1.       Encourage your teen to investigate a variety of careers. Talk about work and your own job at the dinner table. Talk with friends and relatives about work when your children are present — but not complaints and gossip!!

2.       Stress to your teen that school is their work. Attendance is important. You don't take a day off from work just because you feel like it. The same goes for school.

3.       Explore with your teen (without being judgmental) his or her personal talents, strengths, likes and dislikes. Ask: What do you like to do?? What skills do you have? Do you like being around people? Do you prefer working outdoors or indoors? Do you like things neat and organized? Do you like to take things apart? Do you prefer school courses with a lot of "doing" or with a lot of reading? The more teens know about themselves, the easier it'll be for them to recognize the careers that suit them best.

4.       Help your teen experience first hand as many different work situations as possible. Through school, your employer, friends, and relatives, get your teen to take advantage of both formal and informal work exposure programs. These include:

o        Job shadowing — going through a day or two of work watching someone do his or her job

o        Mentoring — being paired with a working adult for discussion of jobs and careers, likes and dislikes, to identify particular skills and knowledge an employee needs on the job.

o        Internships — a chance to work in a job with an employer for a few weeks or longer to learn more about a career field.

o        Youth apprenticeships — a work experience in a technical field that helps the apprentice begin to learn the skills required to carry out a specific job

o        Cooperative education — working at a job under the school's supervision while also going to school.

5.       Provide as many opportunities as you can for your son or daughter to learn technology. This knowledge is essential for success in the workplace. Encourage your teenager to sign up for a computer literacy course in school, at the "Y" or through a youth group.

6.       Go with your teen to career fairs in your area. Find out what career information is available through your school. Many schools maintain extensive career reference libraries, including computerized resources. See if your student's guidance counselor can give him or her a career interest test.

o        Finding a career focus has a big payoff

o        If your teen is doing well, a career focus can make selecting a college and choosing a major easier.

o        If your teen is struggling in school, a career focus can add purpose to his or her studies and give grades a lift.

7.       Talk to your teen about a career as a goal of education. It’s okay that teens usually don’t know what they want to do for the rest of their lives. What’s not okay is avoiding thinking about future career goals altogether. Preparing for a career is part of what education is about. Don’t let your son or daughter get short-changed.
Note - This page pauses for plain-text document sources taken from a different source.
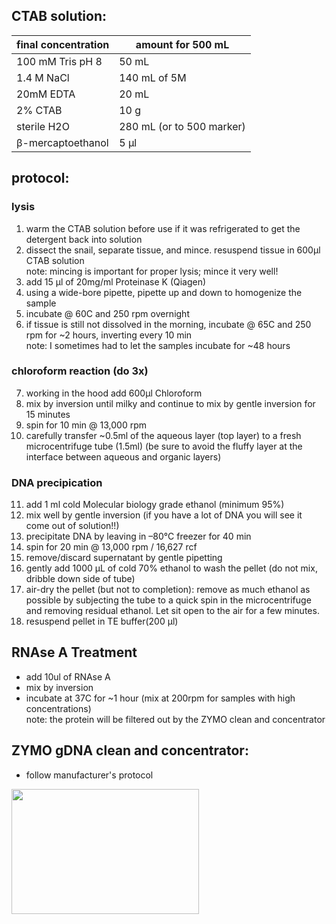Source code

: ## CTAB solution:


|final concentration | amount for 500 mL          |
|--------|------------------------------------|
| 100 mM Tris pH 8    |  50 mL |
| 1.4 M NaCl    |  140 mL of 5M |
| 20mM EDTA    |  20 mL |
| 2% CTAB    |  10 g |
| sterile H2O    | 280 mL  (or to 500 marker) |
|β-mercaptoethanol | 5 μl  |

## protocol: 
### lysis
1. warm the CTAB solution before use if it was refrigerated to get the detergent back into solution 
2. dissect the snail, separate tissue, and mince. resuspend tissue in 600μl CTAB solution \
   note: mincing is important for proper lysis; mince it very well!
4. add 15 μl of 20mg/ml Proteinase K (Qiagen)
5. using a wide-bore pipette, pipette up and down to homogenize the sample  
6. incubate @ 60C and 250 rpm overnight 
7. if tissue is still not dissolved in the morning, incubate @ 65C and 250 rpm for ~2 hours, inverting every 10 min \
   note: I sometimes had to let the samples incubate for ~48 hours
### chloroform reaction (do 3x)
7. working in the hood add 600μl Chloroform
8. mix by inversion until milky and continue to mix by gentle inversion for 15 minutes
9. spin for 10 min @ 13,000 rpm
10. carefully transfer ~0.5ml of the aqueous layer (top layer) to a fresh microcentrifuge tube (1.5ml) (be sure to avoid the fluffy layer at the interface between aqueous and organic layers)
### DNA precipication
11. add 1 ml cold Molecular biology grade ethanol (minimum 95%)
12. mix well by gentle inversion (if you have a lot of DNA you will see it come out of solution!!)
13. precipitate DNA by leaving in –80°C freezer for 40 min 
14. spin for 20 min @ 13,000 rpm / 16,627 rcf 
15. remove/discard supernatant by gentle pipetting
16. gently add 1000 μL of cold 70% ethanol to wash the pellet (do not mix, dribble down side of tube)
17. air-dry the pellet (but not to completion): remove as much ethanol as possible by subjecting the tube to a quick
spin in the microcentrifuge and removing residual ethanol. Let sit open to the air for a few minutes.
18. resuspend pellet in TE buffer(200 μl) 

## RNAse A Treatment 
* add 10ul of RNAse A
* mix by inversion 
* incubate at 37C for ~1 hour (mix at 200rpm for samples with high concentrations) \
 note: the protein will be filtered out by the ZYMO clean and concentrator

## ZYMO gDNA clean and concentrator: 
* follow manufacturer's protocol 

<img src="https://github.com/meghanclownfish/snail-DNA-extractions/assets/78237587/6296ed62-d1dc-4a1e-b7d7-a242100dd5e8" width="300" height="200">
8.       Guide your teenager toward acquiring skills. Every employment opportunity requires people to use both head and hand skills. Encourage your teen to take courses that give him or her the opportunity to apply skills — like keyboarding, automotive technology, accounting, graphic design, construction, journalism, marketing. These are equally important to both college-bound and non-college bound teens.

9.       Give your teen responsibility, the more the better. Begin with jobs around the house or for a neighbor or an older relative. Young people need to learn that we all have to carry our own weight — that we’re all important and that people rely on us to get things done.

10.  Suggest that your teen consider career opportunities that were once considered only for males or only for females. There are often excellent job opportunities for persons entering non-traditional career fields. It may take extra commitment to cross gender lines, but there are rewards.